Oh, no, never that. He wore a crazy-coat, it strapped his arms to his side, pinning them across his chest. They called it a strait jacket. Around his neck was an electric shock-collar, a metal bit of shiny, if he got away, it would send paralyzing jolts of electricity beating down his spine. Cruelly, if mocking, they chained his feet together in iron.
They'd worked on his ears, after his eyes. They were pointed and he could hear someone breathe even if he was blinded, always, by the light they tormented him by. Then they'd worked on his teeth, and mouth. His teeth were pointed. His tongue forked.
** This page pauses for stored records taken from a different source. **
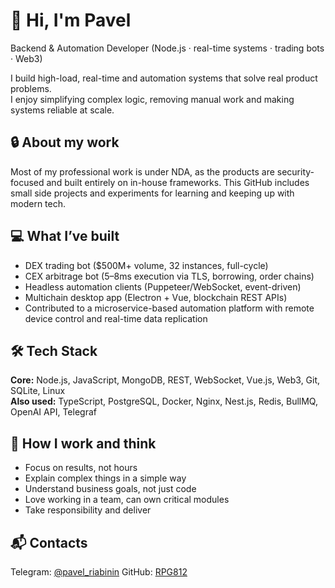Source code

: # 👋 Hi, I'm Pavel

Backend & Automation Developer (Node.js · real-time systems · trading bots · Web3)

I build high-load, real-time and automation systems that solve real product problems.  
I enjoy simplifying complex logic, removing manual work and making systems reliable at scale.

## 🔒 About my work
Most of my professional work is under NDA, as the products are security-focused and built entirely on in-house frameworks. 
This GitHub includes small side projects and experiments for learning and keeping up with modern tech.

## 💻 What I’ve built
- DEX trading bot ($500M+ volume, 32 instances, full-cycle)
- CEX arbitrage bot (5–8ms execution via TLS, borrowing, order chains)
- Headless automation clients (Puppeteer/WebSocket, event-driven)
- Multichain desktop app (Electron + Vue, blockchain REST APIs)
- Contributed to a microservice-based automation platform with remote device control and real-time data replication

## 🛠 Tech Stack
**Core:** Node.js, JavaScript, MongoDB, REST, WebSocket, Vue.js, Web3, Git, SQLite, Linux  
**Also used:** TypeScript, PostgreSQL, Docker, Nginx, Nest.js, Redis, BullMQ, OpenAI API, Telegraf

## 🧠 How I work and think
- Focus on results, not hours
- Explain complex things in a simple way
- Understand business goals, not just code
- Love working in a team, can own critical modules
- Take responsibility and deliver

## 📬 Contacts
Telegram: [@pavel_riabinin](https://t.me/pavel_riabinin)
GitHub: [RPG812](https://github.com/RPG812)
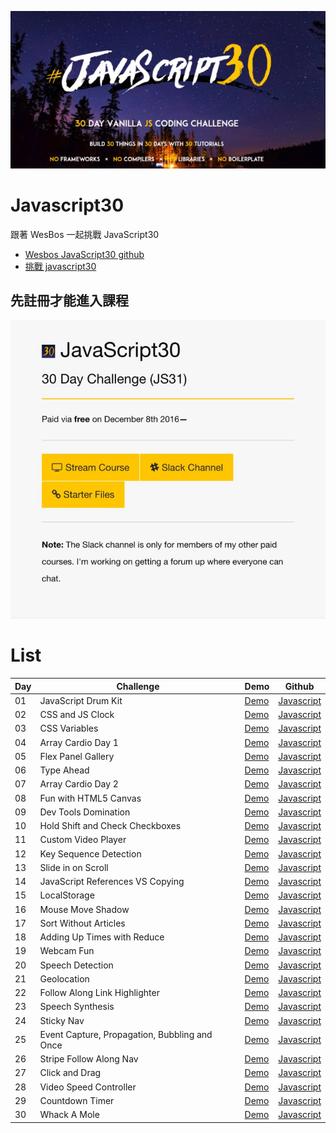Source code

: ![javascript30](images/javascript30_banner.jpg)

# Javascript30
跟著 WesBos 一起挑戰 JavaScript30

* [Wesbos JavaScript30 github](https://github.com/wesbos/JavaScript30)
* [挑戰 javascript30](https://javascript30.com/)

## 先註冊才能進入課程
![stream course](images/challenge_course.jpg)

# List
| Day | Challenge | Demo | Github |
|-----|-----------|------|--------|
| 01 | JavaScript Drum Kit | [Demo](https://jamestong10.github.io/Javascript30/01_JavaScript_Drum_Kit/index.html) | [Javascript](https://github.com/jamestong10/Javascript30/tree/master/01_JavaScript_Drum_Kit)
| 02 | CSS and JS Clock | [Demo](https://jamestong10.github.io/Javascript30/02_CSS_and_JS_Clock/index.html) | [Javascript](https://github.com/jamestong10/Javascript30/tree/master/02_CSS_and_JS_Clock)
| 03 | CSS Variables | [Demo](https://jamestong10.github.io/Javascript30/03_Playing_with_CSS_Variables_and_JS/index.html) | [Javascript](https://github.com/jamestong10/Javascript30/tree/master/03_Playing_with_CSS_Variables_and_JS) |
| 04 | Array Cardio Day 1 | [Demo](https://jamestong10.github.io/Javascript30/04_Array_Cardio_Day_1/index.html) | [Javascript](https://github.com/jamestong10/Javascript30/tree/master/04_Array_Cardio_Day_1) |
| 05 | Flex Panel Gallery | [Demo](https://jamestong10.github.io/Javascript30/05_Flex_Panels_Image_Gallery/index.html) | [Javascript](https://github.com/jamestong10/Javascript30/tree/master/05_Flex_Panels_Image_Gallery) |
| 06 | Type Ahead | [Demo](https://jamestong10.github.io/Javascript30/06_Ajax_Type_Ahead/index.html) | [Javascript](https://github.com/jamestong10/Javascript30/tree/master/06_Ajax_Type_Ahead) |
| 07 | Array Cardio Day 2 | [Demo](https://jamestong10.github.io/Javascript30/07_Array_Cardio_Day_2/index.html) | [Javascript](https://github.com/jamestong10/Javascript30/tree/master/07_Array_Cardio_Day_2) |
| 08 | Fun with HTML5 Canvas | [Demo](https://jamestong10.github.io/Javascript30/08_Fun_with_HTML5_Canvas/index.html) | [Javascript](https://github.com/jamestong10/Javascript30/tree/master/08_Fun_with_HTML5_Canvas) |
| 09 | Dev Tools Domination | [Demo](https://jamestong10.github.io/Javascript30/09_Must_Know_Dev_Tools_Tricks/index.html) | [Javascript](https://github.com/jamestong10/Javascript30/tree/master/09_Must_Know_Dev_Tools_Tricks) |
| 10 | Hold Shift and Check Checkboxes | [Demo](https://jamestong10.github.io/Javascript30/10_Hold_Shift_to_Check_Multiple_Checkboxes/index.html) | [Javascript](https://github.com/jamestong10/Javascript30/tree/master/10_Hold_Shift_to_Check_Multiple_Checkboxes) |
| 11 | Custom Video Player | [Demo](https://jamestong10.github.io/Javascript30/PROJECT/index.html) | [Javascript](https://github.com/jamestong10/Javascript30/tree/master/PROJECT) |
| 12 | Key Sequence Detection | [Demo](https://jamestong10.github.io/Javascript30/PROJECT/index.html) | [Javascript](https://github.com/jamestong10/Javascript30/tree/master/PROJECT)    |
| 13 | Slide in on Scroll | [Demo](https://jamestong10.github.io/Javascript30/PROJECT/index.html) | [Javascript](https://github.com/jamestong10/Javascript30/tree/master/PROJECT) |
| 14 | JavaScript References VS Copying | [Demo](https://jamestong10.github.io/Javascript30/PROJECT/index.html) | [Javascript](https://github.com/jamestong10/Javascript30/tree/master/PROJECT) |
| 15 | LocalStorage | [Demo](https://jamestong10.github.io/Javascript30/PROJECT/index.html) | [Javascript](https://github.com/jamestong10/Javascript30/tree/master/PROJECT) |
| 16 | Mouse Move Shadow | [Demo](https://jamestong10.github.io/Javascript30/PROJECT/index.html) | [Javascript](https://github.com/jamestong10/Javascript30/tree/master/PROJECT) |
| 17 | Sort Without Articles | [Demo](https://jamestong10.github.io/Javascript30/PROJECT/index.html) | [Javascript](https://github.com/jamestong10/Javascript30/tree/master/PROJECT) |
| 18 | Adding Up Times with Reduce | [Demo](https://jamestong10.github.io/Javascript30/PROJECT/index.html) | [Javascript](https://github.com/jamestong10/Javascript30/tree/master/PROJECT) |
| 19 | Webcam Fun | [Demo](https://jamestong10.github.io/Javascript30/PROJECT/index.html) | [Javascript](https://github.com/jamestong10/Javascript30/tree/master/PROJECT) |
| 20 | Speech Detection | [Demo](https://jamestong10.github.io/Javascript30/PROJECT/index.html) | [Javascript](https://github.com/jamestong10/Javascript30/tree/master/PROJECT) |
| 21 | Geolocation | [Demo](https://jamestong10.github.io/Javascript30/PROJECT/index.html) | [Javascript](https://github.com/jamestong10/Javascript30/tree/master/PROJECT)  |
| 22 | Follow Along Link Highlighter | [Demo](https://jamestong10.github.io/Javascript30/PROJECT/index.html) | [Javascript](https://github.com/jamestong10/Javascript30/tree/master/PROJECT) |
| 23 | Speech Synthesis | [Demo](https://jamestong10.github.io/Javascript30/PROJECT/index.html) | [Javascript](https://github.com/jamestong10/Javascript30/tree/master/PROJECT) |
| 24 | Sticky Nav | [Demo](https://jamestong10.github.io/Javascript30/PROJECT/index.html) | [Javascript](https://github.com/jamestong10/Javascript30/tree/master/PROJECT) |
| 25 | Event Capture, Propagation, Bubbling and Once | [Demo](https://jamestong10.github.io/Javascript30/PROJECT/index.html) | [Javascript](https://github.com/jamestong10/Javascript30/tree/master/PROJECT) |
| 26 | Stripe Follow Along Nav | [Demo](https://jamestong10.github.io/Javascript30/PROJECT/index.html) | [Javascript](http://github.com/jamestong10/Javascript30/tree/master/PROJECT) |
| 27 | Click and Drag | [Demo](https://jamestong10.github.io/Javascript30/PROJECT/index.html) | [Javascript](http://github.com/jamestong10/Javascript30/tree/master/PROJECT) |
| 28 | Video Speed Controller | [Demo](https://jamestong10.github.io/Javascript30/PROJECT/index.html) | [Javascript](http://github.com/jamestong10/Javascript30/tree/master/PROJECT) |
| 29 | Countdown Timer | [Demo](https://jamestong10.github.io/Javascript30/PROJECT/index.html) | [Javascript](http://github.com/jamestong10/Javascript30/tree/master/PROJECT) |
| 30 | Whack A Mole  | [Demo](https://jamestong10.github.io/Javascript30/PROJECT/index.html) | [Javascript](http://github.com/jamestong10/Javascript30/tree/master/PROJECT) |
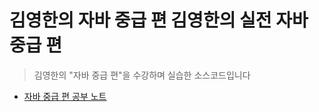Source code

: # 김영한의 자바 중급 편 김영한의 실전 자바 중급 편
>김영한의 "자바 중급 편"을 수강하며 실습한 소스코드입니다

+ [자바 중급 편 공부 노트](https://www.notion.so/1a861aeff740802db9cff75f94ec7041)
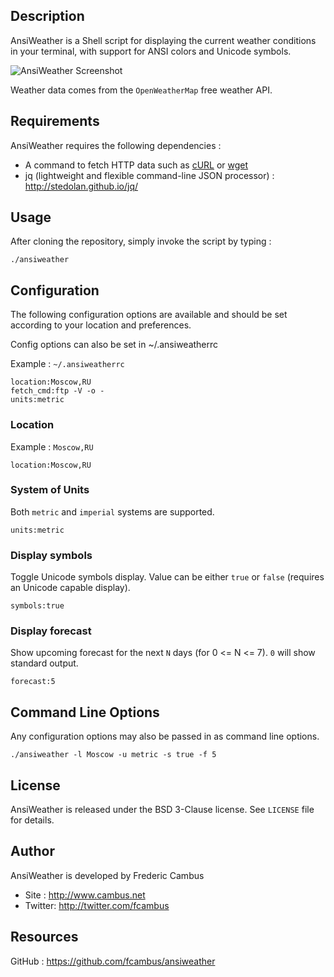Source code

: ## Description

AnsiWeather is a Shell script for displaying the current weather conditions in your
terminal, with support for ANSI colors and Unicode symbols.

![AnsiWeather Screenshot](http://www.cambus.net/content/2013/10/ansiweather.png)

Weather data comes from the `OpenWeatherMap` free weather API.

## Requirements

AnsiWeather requires the following dependencies : 

- A command to fetch HTTP data such as [cURL](http://curl.haxx.se) or [wget](https://www.gnu.org/software/wget/)
- jq (lightweight and flexible command-line JSON processor) : http://stedolan.github.io/jq/

## Usage

After cloning the repository, simply invoke the script by typing :

	./ansiweather

## Configuration

The following configuration options are available and should be set according
to your location and preferences.

Config options can also be set in ~/.ansiweatherrc

Example : `~/.ansiweatherrc`

	location:Moscow,RU
	fetch_cmd:ftp -V -o -
	units:metric
        

### Location

Example : `Moscow,RU`

	location:Moscow,RU

### System of Units

Both `metric` and `imperial` systems are supported.

	units:metric

### Display symbols

Toggle Unicode symbols display. Value can be either `true` or `false` (requires an Unicode capable display).

	symbols:true

### Display forecast

Show upcoming forecast for the next `N` days (for 0 <= N <= 7). `0` will show standard output.

	forecast:5

## Command Line Options

Any configuration options may also be passed in as command line options.

	./ansiweather -l Moscow -u metric -s true -f 5

## License

AnsiWeather is released under the BSD 3-Clause license. See `LICENSE` file
for details.

## Author

AnsiWeather is developed by Frederic Cambus

- Site : http://www.cambus.net
- Twitter: http://twitter.com/fcambus

## Resources

GitHub : https://github.com/fcambus/ansiweather
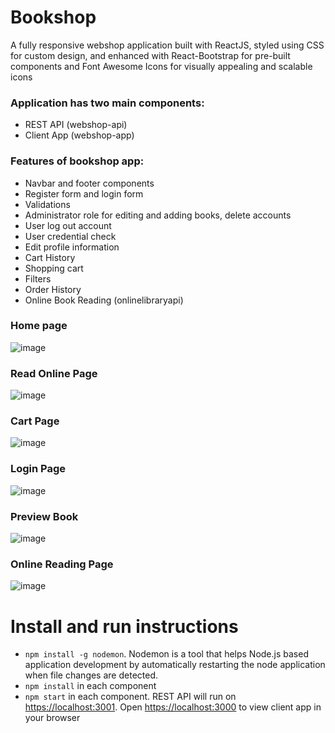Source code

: # Bookshop

A fully responsive webshop application built with ReactJS, styled using CSS for custom design, and enhanced with React-Bootstrap for pre-built components and Font Awesome Icons for visually appealing and scalable icons

### Application has two main components:
- REST API (webshop-api)
- Client App (webshop-app) 

### Features of bookshop app:
- Navbar and footer components
- Register form and login form
- Validations
- Administrator role for editing and adding books, delete accounts
- User log out account
- User credential check
- Edit profile information
- Cart History
- Shopping cart
- Filters
- Order History
- Online Book Reading (onlinelibraryapi)


###    Home page
![image](https://github.com/ankita-suresh/bookshop/assets/85353057/a3ff24af-a9fc-45c6-b33b-e29e1ce2816d)

    
###    Read Online Page
![image](https://github.com/ankita-suresh/bookshop/assets/85353057/5eb26050-7a7c-4f58-9bea-086daad39c31)

###    Cart Page
![image](https://github.com/ankita-suresh/bookshop/assets/85353057/318a5595-4230-405f-ae79-ba19d3de8d36)


###   Login Page
![image](https://github.com/ankita-suresh/bookshop/assets/85353057/b834e02b-fdd8-4f22-8c21-84cee4fcd9bc)

###   Preview Book
![image](https://github.com/ankita-suresh/bookshop/assets/85353057/d7ec0ced-3ed4-433f-8954-c5c8be1e479e)

###   Online Reading Page
![image](https://github.com/ankita-suresh/bookshop/assets/85353057/41907c7a-beea-4571-8d14-93821528e90c)







# Install and run instructions
- `npm install -g nodemon`. Nodemon is a tool that helps Node.js based application development by automatically restarting the node application when file changes are detected.
- `npm install` in each component
- `npm start` in each component. REST API will run on [https://localhost:3001](https://localhost:3001). Open [https://localhost:3000](https://localhost:3000) to view client app in your browser
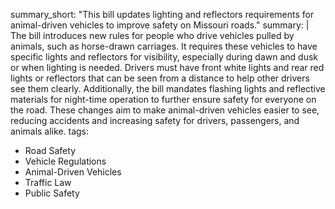 summary_short: "This bill updates lighting and reflectors requirements for animal-driven vehicles to improve safety on Missouri roads."
summary: |
  The bill introduces new rules for people who drive vehicles pulled by animals, such as horse-drawn carriages. It requires these vehicles to have specific lights and reflectors for visibility, especially during dawn and dusk or when lighting is needed. Drivers must have front white lights and rear red lights or reflectors that can be seen from a distance to help other drivers see them clearly. Additionally, the bill mandates flashing lights and reflective materials for night-time operation to further ensure safety for everyone on the road. These changes aim to make animal-driven vehicles easier to see, reducing accidents and increasing safety for drivers, passengers, and animals alike.
tags:
  - Road Safety
  - Vehicle Regulations
  - Animal-Driven Vehicles
  - Traffic Law
  - Public Safety
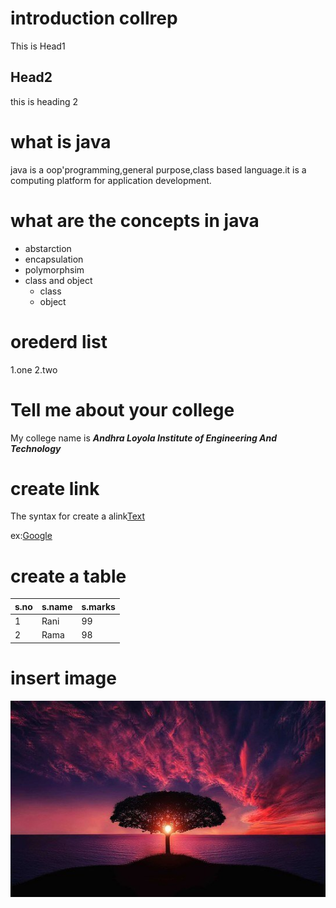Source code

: # introduction collrep
This is Head1

## Head2
this is heading 2

# what is java
java is a oop'programming,general purpose,class based language.it is a computing platform for application development.

# what are the concepts in java
* abstarction
* encapsulation
* polymorphsim
* class and object
  * class
  * object
  
 # orederd list
 1.one
 2.two

# Tell me about your college
My college name is ***Andhra Loyola Institute of Engineering And Technology***

# create link
The syntax for create a alink[Text](url)

ex:[Google](https://www.google.com/)

# create a table
s.no|s.name|s.marks
----|------|-----
1|Rani|99
2|Rama|98

# insert image
![Alt My Image](img.jpg)

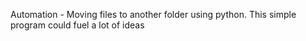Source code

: Automation - Moving files to another folder using python. This simple program could fuel a lot of ideas 
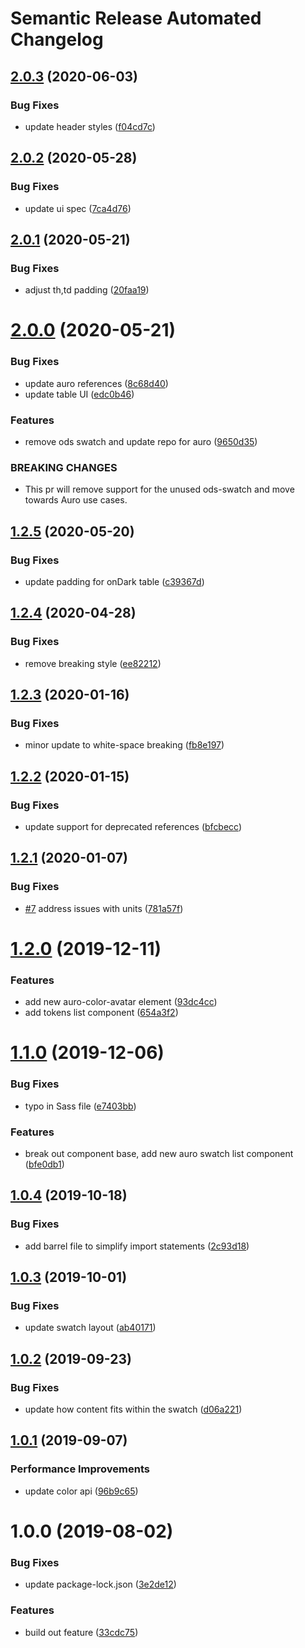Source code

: # Semantic Release Automated Changelog

## [2.0.3](https://github.com/AlaskaAirlines/auro-swatch/compare/v2.0.2...v2.0.3) (2020-06-03)


### Bug Fixes

* update header styles ([f04cd7c](https://github.com/AlaskaAirlines/auro-swatch/commit/f04cd7c5ced92bcd2d710507e5d03093e510d85e))

## [2.0.2](https://github.com/AlaskaAirlines/auro-swatch/compare/v2.0.1...v2.0.2) (2020-05-28)


### Bug Fixes

* update ui spec ([7ca4d76](https://github.com/AlaskaAirlines/auro-swatch/commit/7ca4d76e5f4617b4d42d4ecf31ff2c33cfda901b))

## [2.0.1](https://github.com/AlaskaAirlines/auro-swatch/compare/v2.0.0...v2.0.1) (2020-05-21)


### Bug Fixes

* adjust th,td padding ([20faa19](https://github.com/AlaskaAirlines/auro-swatch/commit/20faa191a756e38cc0bf13698f388d976b1c9e80))

# [2.0.0](https://github.com/AlaskaAirlines/auro-swatch/compare/v1.2.5...v2.0.0) (2020-05-21)


### Bug Fixes

* update auro references ([8c68d40](https://github.com/AlaskaAirlines/auro-swatch/commit/8c68d4064f1ce0c0ebeac5de100a5e397c4c350a))
* update table UI ([edc0b46](https://github.com/AlaskaAirlines/auro-swatch/commit/edc0b46a78a7b302b1507b8f77fb3102da52e775))


### Features

* remove ods swatch and update repo for auro ([9650d35](https://github.com/AlaskaAirlines/auro-swatch/commit/9650d351e3f5aef994d2545acc5176f7780163e2))


### BREAKING CHANGES

* This pr will remove support for the unused ods-swatch
and move towards Auro use cases.

## [1.2.5](https://github.com/AlaskaAirlines/OrionStatelessComponents__ods-swatch/compare/v1.2.4...v1.2.5) (2020-05-20)


### Bug Fixes

* update padding for onDark table ([c39367d](https://github.com/AlaskaAirlines/OrionStatelessComponents__ods-swatch/commit/c39367dbff9bbd3aa6fcfb537beac6d25196b2af))

## [1.2.4](https://github.com/AlaskaAirlines/OrionStatelessComponents__ods-swatch/compare/v1.2.3...v1.2.4) (2020-04-28)


### Bug Fixes

* remove breaking style ([ee82212](https://github.com/AlaskaAirlines/OrionStatelessComponents__ods-swatch/commit/ee822124059bae9ffc06bd7e119500933d597fc5))

## [1.2.3](https://github.com/AlaskaAirlines/OrionStatelessComponents__ods-swatch/compare/v1.2.2...v1.2.3) (2020-01-16)


### Bug Fixes

* minor update to white-space breaking ([fb8e197](https://github.com/AlaskaAirlines/OrionStatelessComponents__ods-swatch/commit/fb8e197))

## [1.2.2](https://github.com/AlaskaAirlines/OrionStatelessComponents__ods-swatch/compare/v1.2.1...v1.2.2) (2020-01-15)


### Bug Fixes

* update support for deprecated references ([bfcbecc](https://github.com/AlaskaAirlines/OrionStatelessComponents__ods-swatch/commit/bfcbecc))

## [1.2.1](https://github.com/AlaskaAirlines/OrionStatelessComponents__ods-swatch/compare/v1.2.0...v1.2.1) (2020-01-07)


### Bug Fixes

* [#7](https://github.com/AlaskaAirlines/OrionStatelessComponents__ods-swatch/issues/7) address issues with units ([781a57f](https://github.com/AlaskaAirlines/OrionStatelessComponents__ods-swatch/commit/781a57f))

# [1.2.0](https://github.com/AlaskaAirlines/OrionStatelessComponents__ods-swatch/compare/v1.1.0...v1.2.0) (2019-12-11)


### Features

* add new auro-color-avatar element ([93dc4cc](https://github.com/AlaskaAirlines/OrionStatelessComponents__ods-swatch/commit/93dc4cc))
* add tokens list component ([654a3f2](https://github.com/AlaskaAirlines/OrionStatelessComponents__ods-swatch/commit/654a3f2))

# [1.1.0](https://github.com/AlaskaAirlines/OrionStatelessComponents__ods-swatch/compare/v1.0.4...v1.1.0) (2019-12-06)


### Bug Fixes

* typo in Sass file ([e7403bb](https://github.com/AlaskaAirlines/OrionStatelessComponents__ods-swatch/commit/e7403bb))


### Features

* break out component base, add new auro swatch list component ([bfe0db1](https://github.com/AlaskaAirlines/OrionStatelessComponents__ods-swatch/commit/bfe0db1))

## [1.0.4](https://github.com/AlaskaAirlines/OrionStatelessComponents__ods-swatch/compare/v1.0.3...v1.0.4) (2019-10-18)


### Bug Fixes

* add barrel file to simplify import statements ([2c93d18](https://github.com/AlaskaAirlines/OrionStatelessComponents__ods-swatch/commit/2c93d18))

## [1.0.3](https://github.com/AlaskaAirlines/OrionStatelessComponents__ods-swatch/compare/v1.0.2...v1.0.3) (2019-10-01)


### Bug Fixes

* update swatch layout ([ab40171](https://github.com/AlaskaAirlines/OrionStatelessComponents__ods-swatch/commit/ab40171))

## [1.0.2](https://github.com/AlaskaAirlines/OrionStatelessComponents__ods-swatch/compare/v1.0.1...v1.0.2) (2019-09-23)


### Bug Fixes

* update how content fits within the swatch ([d06a221](https://github.com/AlaskaAirlines/OrionStatelessComponents__ods-swatch/commit/d06a221))

## [1.0.1](https://github.com/AlaskaAirlines/OrionStatelessComponents__ods-swatch/compare/v1.0.0...v1.0.1) (2019-09-07)


### Performance Improvements

* update color api ([96b9c65](https://github.com/AlaskaAirlines/OrionStatelessComponents__ods-swatch/commit/96b9c65))

# 1.0.0 (2019-08-02)


### Bug Fixes

* update package-lock.json ([3e2de12](https://github.com/AlaskaAirlines/OrionStatelessComponents__ods-swatch/commit/3e2de12))


### Features

* build out feature ([33cdc75](https://github.com/AlaskaAirlines/OrionStatelessComponents__ods-swatch/commit/33cdc75))
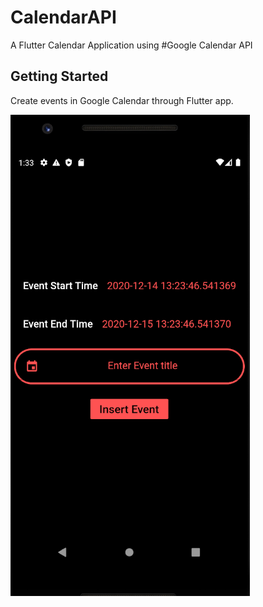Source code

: # CalendarAPI

A Flutter Calendar Application using #Google Calendar API

## Getting Started

Create events in Google Calendar through Flutter app.

![Main Screen](assets/images/googleapi.png)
He didn't taste anything anymore, but that could have just been a clue that they were piss-poor cooks. He'd told them so.
They were turning him into a freak. They'd worked on his skin then, as if to make up for the lack of taste-buds, his skin was sensitive and new and scary ways. After weeks of the hopefully asked question; "…how does that and this make you feel…?", those words had taken a wholly different meaning. He still shuddered if he brushed against something blindly.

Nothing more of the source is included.